- _WORK INSTRUCTIONS_:
As the answer, set down the lines below from the one containing "Edit user profile" through the one containing "Source code can", exactly and inclusively, and no others.

- _DATASET ENTRIES_:
=== Begin Enclosure ===

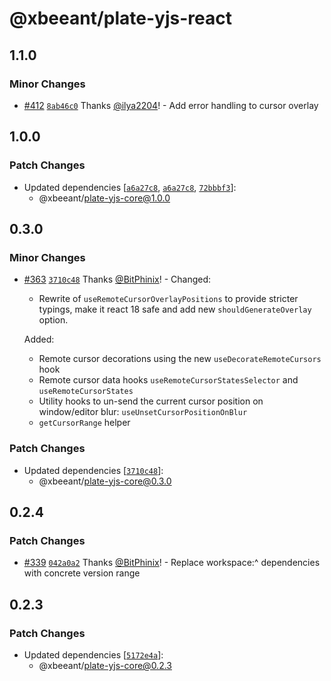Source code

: # @xbeeant/plate-yjs-react

## 1.1.0

### Minor Changes

- [#412](https://github.com/BitPhinix/slate-yjs/pull/412) [`8ab46c0`](https://github.com/BitPhinix/slate-yjs/commit/8ab46c0bcdacdd18133b60b5fc885c915580c5f5) Thanks [@ilya2204](https://github.com/ilya2204)! - Add error handling to cursor overlay

## 1.0.0

### Patch Changes

- Updated dependencies [[`a6a27c8`](https://github.com/BitPhinix/slate-yjs/commit/a6a27c86678656e55ecbf0ba76852545605a0955), [`a6a27c8`](https://github.com/BitPhinix/slate-yjs/commit/a6a27c86678656e55ecbf0ba76852545605a0955), [`72bbbf3`](https://github.com/BitPhinix/slate-yjs/commit/72bbbf3bb8a3f57762153cbd9a7f689d2b282f0c)]:
  - @xbeeant/plate-yjs-core@1.0.0

## 0.3.0

### Minor Changes

- [#363](https://github.com/BitPhinix/slate-yjs/pull/363) [`3710c48`](https://github.com/BitPhinix/slate-yjs/commit/3710c4887ee89946ace787ba24436d82d95bc856) Thanks [@BitPhinix](https://github.com/BitPhinix)! - Changed:

  - Rewrite of `useRemoteCursorOverlayPositions` to provide stricter typings, make it react 18 safe and add new `shouldGenerateOverlay` option.

  Added:

  - Remote cursor decorations using the new `useDecorateRemoteCursors` hook
  - Remote cursor data hooks `useRemoteCursorStatesSelector` and `useRemoteCursorStates`
  - Utility hooks to un-send the current cursor position on window/editor blur: `useUnsetCursorPositionOnBlur`
  - `getCursorRange` helper

### Patch Changes

- Updated dependencies [[`3710c48`](https://github.com/BitPhinix/slate-yjs/commit/3710c4887ee89946ace787ba24436d82d95bc856)]:
  - @xbeeant/plate-yjs-core@0.3.0

## 0.2.4

### Patch Changes

- [#339](https://github.com/BitPhinix/slate-yjs/pull/339) [`042a0a2`](https://github.com/BitPhinix/slate-yjs/commit/042a0a22f57ed7542a4e05840532f16d37629e33) Thanks [@BitPhinix](https://github.com/BitPhinix)! - Replace workspace:^ dependencies with concrete version range

## 0.2.3

### Patch Changes

- Updated dependencies [[`5172e4a`](https://github.com/BitPhinix/slate-yjs/commit/5172e4a0033db41bc3530f227c5371e9ddb22269)]:
  - @xbeeant/plate-yjs-core@0.2.3
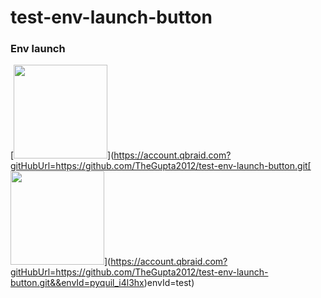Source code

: # test-env-launch-button

### Env launch 
[<img src="https://qbraid-static.s3.amazonaws.com/logos/Launch_on_qbraid_with_env_white.png" width="150">](https://account.qbraid.com?gitHubUrl=https://github.com/TheGupta2012/test-env-launch-button.git[<img src="https://qbraid-static.s3.amazonaws.com/logos/Launch_on_qbraid_with_env_white.png" width="150">](https://account.qbraid.com?gitHubUrl=https://github.com/TheGupta2012/test-env-launch-button.git&&envId=pyquil_i4l3hx)envId=test)



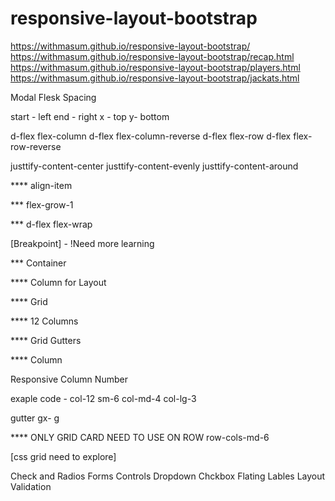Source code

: # responsive-layout-bootstrap


 https://withmasum.github.io/responsive-layout-bootstrap/
 https://withmasum.github.io/responsive-layout-bootstrap/recap.html
  https://withmasum.github.io/responsive-layout-bootstrap/players.html
    https://withmasum.github.io/responsive-layout-bootstrap/jackats.html



Modal 
Flesk
Spacing 

start - left end - right
x - top y- bottom

d-flex flex-column
d-flex flex-column-reverse
d-flex flex-row
d-flex flex-row-reverse

justtify-content-center
justtify-content-evenly
justtify-content-around

**** align-item 

*** flex-grow-1 

*** d-flex flex-wrap



[Breakpoint] - !Need more learning

*** Container

**** Column for Layout 

**** Grid 

**** 12 Columns


**** Grid Gutters 


**** Column 

Responsive Column Number 

exaple code - col-12 sm-6 col-md-4 col-lg-3



gutter gx-
g 

**** ONLY GRID CARD NEED TO USE ON ROW row-cols-md-6



[css grid need to explore]


Check and Radios 
Forms Controls 
Dropdown
Chckbox 
Flating Lables 
Layout 
Validation 


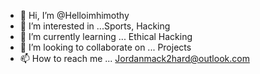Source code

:- 👋 Hi, I’m @Helloimhimothy
- 👀 I’m interested in ...Sports, Hacking
- 🌱 I’m currently learning ... Ethical Hacking
- 💞️ I’m looking to collaborate on ... Projects
- 📫 How to reach me ... Jordanmack2hard@outlook.com

<!---
Helloimhimothy/Helloimhimothy is a ✨ special ✨ repository because its `README.md` (this file) appears on your GitHub profile.
You can click the Preview link to take a look at your changes.
--->
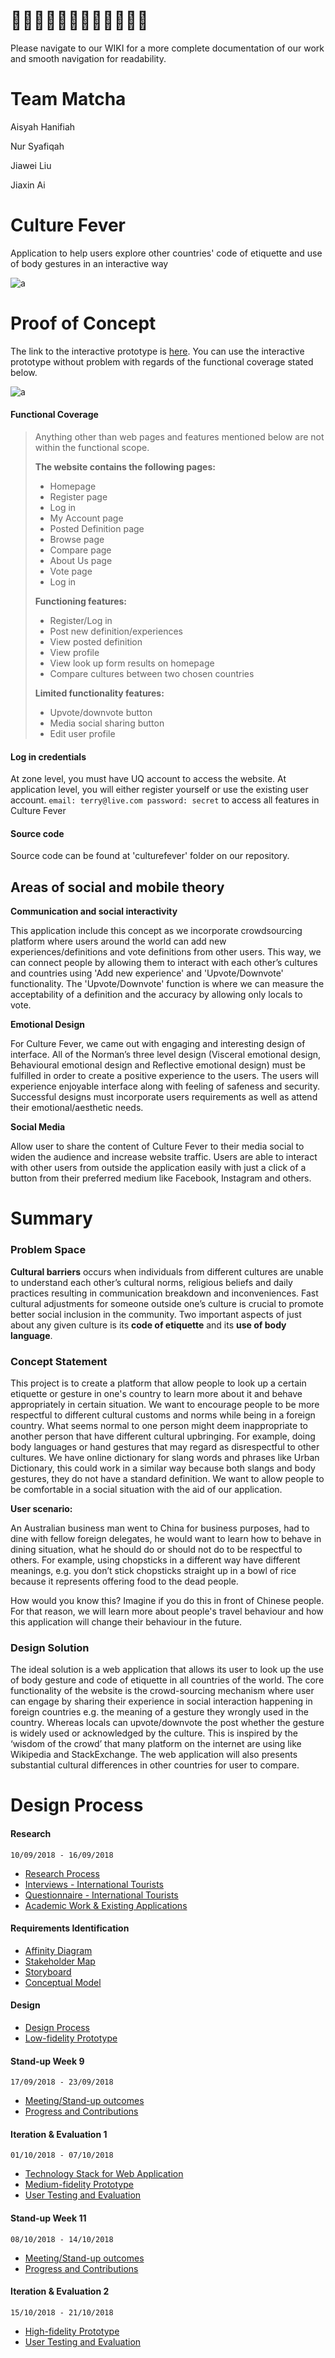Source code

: # 👩🏻‍🌾👩🏻‍🌾👩🏻‍🌾👩🏻‍🌾 

Please navigate to our WIKI for a more complete documentation of our work and smooth navigation for readability.

# Team Matcha
Aisyah Hanifiah

Nur Syafiqah

Jiawei Liu

Jiaxin Ai

# Culture Fever
Application to help users explore other countries' code of etiquette and use of body gestures in an interactive way

![a](https://github.com/deco3500-2018/Matcha/blob/master/poster-final.jpg)

# Proof of Concept
The link to the interactive prototype is [here](https://matcha.uqcloud.net/). You can use the interactive prototype without problem with regards of the functional coverage stated below.

![a](https://github.com/deco3500-2018/Matcha/blob/master/screencapture-matcha-uqcloud-net-2018-10-30-12_23_49.png)

#### Functional Coverage
> Anything other than web pages and features mentioned below are not within the functional scope.
> 
> **The website contains the following pages:**
> * Homepage
> * Register page
> * Log in
> * My Account page
> * Posted Definition page
> * Browse page
> * Compare page
> * About Us page
> * Vote page
> * Log in
>
>
> **Functioning features:**
> * Register/Log in
> * Post new definition/experiences
> * View posted definition
> * View profile 
> * View look up form results on homepage
> * Compare cultures between two chosen countries
>
>
> **Limited functionality features:**
> * Upvote/downvote button
> * Media social sharing button
> * Edit user profile

#### Log in credentials
At zone level, you must have UQ account to access the website. At application level, you will either register yourself or use the existing user account.
`email: terry@live.com
password: secret` to access all features in Culture Fever

#### Source code
Source code can be found at 'culturefever' folder on our repository.

## Areas of social and mobile theory
**Communication and social interactivity**

This application include this concept as we incorporate crowdsourcing platform where users around the world can add new experiences/definitions and vote definitions from other users. This way, we can connect people by allowing them to interact with each other’s cultures and countries using 'Add new experience' and 'Upvote/Downvote' functionality. The 'Upvote/Downvote' function is where we can measure the acceptability of a definition and the accuracy by allowing only locals to vote.

**Emotional Design**

For Culture Fever, we came out with engaging and interesting design of interface. All of the Norman’s three level design (Visceral emotional design, Behavioural emotional design and Reflective emotional design) must be fulfilled in order to create a positive experience to the users. The users will experience enjoyable interface along with feeling of safeness and security. Successful designs must incorporate users requirements as well as attend their emotional/aesthetic needs.

**Social Media**

Allow user to share the content of Culture Fever to their media social to widen the audience and increase website traffic. Users are able to interact with other users from outside the application easily with just a click of a button from their preferred medium like Facebook, Instagram and others.


# Summary
### Problem Space
**Cultural barriers** occurs when individuals from different cultures are unable to understand each other’s cultural norms, religious beliefs and daily practices resulting in communication breakdown and inconveniences. Fast cultural adjustments for someone outside one’s culture is crucial to promote better social inclusion in the community. Two important aspects of just about any given culture is its **code of etiquette** and its **use of body language**.

### Concept Statement
This project is to create a platform that allow people to look up a certain etiquette or gesture in one's country to learn more about it and behave appropriately in certain situation. We want to encourage people to be more respectful to different cultural customs and norms while being in a foreign country. What seems normal to one person might deem inappropriate to another person that have different cultural upbringing. For example, doing body languages or hand gestures that may regard as disrespectful to other cultures.  We have online dictionary for slang words and phrases like Urban Dictionary, this could work in a similar way because both slangs and body gestures, they do not have a standard definition. We want to allow people to be comfortable in a social situation with the aid of our application. 

**User scenario:**

An Australian business man went to China for business purposes, had to dine with fellow foreign delegates, he would want to learn how to behave in dining situation, what he should do or should not do to be respectful to others. For example, using chopsticks in a different way have different meanings, e.g. you don’t stick chopsticks straight up in a bowl of rice because it represents offering food to the dead people. 

How would you know this? Imagine if you do this in front of Chinese people. For that reason, we will learn more about people's travel behaviour and how this application will change their behaviour in the future.

### Design Solution
The ideal solution is a web application that allows its user to look up the use of body gesture and code of etiquette in all countries of the world. The core functionality of the website is the crowd-sourcing mechanism where user can engage by sharing their experience in social interaction happening in foreign countries e.g. the meaning of a gesture they wrongly used in the country. Whereas locals can upvote/downvote the post whether the gesture is widely used or acknowledged by the culture. This is inspired by the ‘wisdom of the crowd’ that many platform on the internet are using like Wikipedia and StackExchange. The web application will also presents substantial cultural differences in other countries for user to compare.

# Design Process
#### Research
`10/09/2018 - 16/09/2018`
* [Research Process](https://github.com/deco3500-2018/Matcha/wiki/Research-process)
* [Interviews - International Tourists](https://github.com/deco3500-2018/Matcha/wiki/Interview-for-International-Tourists)
* [Questionnaire - International Tourists](https://github.com/deco3500-2018/Matcha/wiki/Questionnaires-for-International-Tourists)
* [Academic Work & Existing Applications](https://github.com/deco3500-2018/Matcha/wiki/Academic-Work-&-Existing-Applications)

#### Requirements Identification
* [Affinity Diagram](https://github.com/deco3500-2018/Matcha/wiki/Affinity-diagram)
* [Stakeholder Map](https://github.com/deco3500-2018/Matcha/wiki/Stakeholder-map)
* [Storyboard](https://github.com/deco3500-2018/Matcha/wiki/Storyboard)
* [Conceptual Model](https://github.com/deco3500-2018/Matcha/wiki/Conceptual-model)


#### Design 
* [Design Process](https://github.com/deco3500-2018/Matcha/wiki/Design-Process)
* [Low-fidelity Prototype](https://github.com/deco3500-2018/Matcha/wiki/Low-fidelity-Prototype)

#### Stand-up Week 9
`17/09/2018 - 23/09/2018`
* [Meeting/Stand-up outcomes](https://github.com/deco3500-2018/Matcha/wiki/Stand-Up-Week-9)
* [Progress and Contributions](https://github.com/deco3500-2018/Matcha/wiki/Contributions-Week-9) 

#### Iteration & Evaluation 1
`01/10/2018 - 07/10/2018`
* [Technology Stack for Web Application](https://github.com/deco3500-2018/Matcha/wiki/Technology-Stack-for-Web-Application)
* [Medium-fidelity Prototype](https://github.com/deco3500-2018/Matcha/wiki/Medium-fidelity-Prototype)
* [User Testing and Evaluation](https://github.com/deco3500-2018/Matcha/wiki/User-Testing-and-Evaluation)

#### Stand-up Week 11
`08/10/2018 - 14/10/2018`
* [Meeting/Stand-up outcomes](https://github.com/deco3500-2018/Matcha/wiki/Stand-Up-Week-11)
* [Progress and Contributions](https://github.com/deco3500-2018/Matcha/wiki/Contributions-Week-11)

#### Iteration & Evaluation 2
`15/10/2018 - 21/10/2018`
* [High-fidelity Prototype](https://github.com/deco3500-2018/Matcha/wiki/High-fidelity-prototype)
* [User Testing and Evaluation](https://github.com/deco3500-2018/Matcha/wiki/High-fidelity-user-testing)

=== End Enclosure ===

- _EXPECTED ANSWER_:
> * Edit user profile

#### Log in credentials
At zone level, you must have UQ account to access the website. At application level, you will either register yourself or use the existing user account.
`email: terry@live.com
password: secret` to access all features in Culture Fever

#### Source code
Source code can be found at 'culturefever' folder on our repository.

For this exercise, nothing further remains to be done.